I am very close to one of my former students. I just left her house—after an unplanned four hours of together. My church is across the street from her family’s business, so I decided to stop by to see how she was doing. I really enjoy spending time with her because we have thoughtful and engaging conversations. We caught up on the each other’s summer endeavors and shared mutual feelings of not being ready to go back to school.
Eventually, we started talking about writing, as we always do. I love to talk to her about writing because I am so inspired by her work. She puts language together in a way that I have never imagined. Her work flirts with the legendary Zora Neale Hurston. I know that’s a daring comparison, but trust me on this. Earlier last year, I told her to write a book because she just had so much to “get off her chest” during our almost-daily conversations (we used to each lunch together in an unoccupied classroom because of her inability to be exposed to the sun). Later on in the school year, she asked me if I would edit her book. I didn’t know she had taken my thoughts seriously.

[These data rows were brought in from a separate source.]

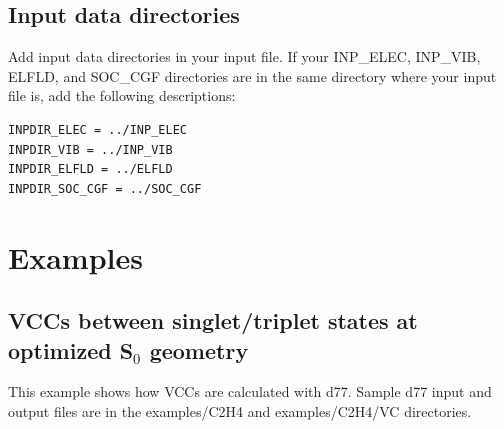 ﻿\documentclass[11pt,a4paper,openany]{article}
\begin{document}
\subsection{Input data directories}
\noindent
Add input data directories in your input file. If your INP\_ELEC, INP\_VIB, ELFLD, and SOC\_CGF directories are in the same directory where your input file is, add the following descriptions:
\begin{verbatim}
INPDIR_ELEC = ../INP_ELEC
INPDIR_VIB = ../INP_VIB
INPDIR_ELFLD = ../ELFLD
INPDIR_SOC_CGF = ../SOC_CGF
\end{verbatim}

\clearpage
\section{Examples}

\subsection{VCCs between singlet/triplet states at optimized S$_0$ geometry}\label{calc_VCC}
This example shows how VCCs are calculated with d77. 
Sample d77 input and output files are in the
examples/C2H4 and 
examples/C2H4/VC directories.
\end{document}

For someone to only have been speaking English for six years, she is gifted with constructing language, but needs the most support with verb tenses—I didn’t realize how daunting verb tenses could be to a person who’s native language is not English. But what I have learned is the more students have the opportunity to write, the better they will get. Worksheets and lectures don’t improve students’ writing skills, writing does.
She asked if we could work on her book. I didn’t have plans, so said yes, but was near closing time for her family’s business. So her mother invited me to their house. While editing, I kept saying “wow.” Finally, she asked: “Why do you keep saying “wow?”
“Because this is beautiful. You are so gifted with language. You have the ability to put words together that I never would have thought possible. I admire your writing.”
“Your’re just saying that,” she says with embarrassment, as she tucked her chin in her chest.
“I’m not. Your writing reminds me of Zora Neale Hurston’s. She wrote one of my favorite books in the 1930’s.”
“So my writing is old,” she responded with disdain.
“No, your writing is mature.”
I think that statement resonated with her. What she said next made me realize how important it is for teachers to take their students’ work seriously: “Ms. Seawood, you’re the one who inspired me to write. I write like this because of you. You’re the first English teacher to take my writing seriously, and help me with my writing, so now I feel like I’m a writer.”
When she said this, I realized the importance of showing your students that you are invested in them.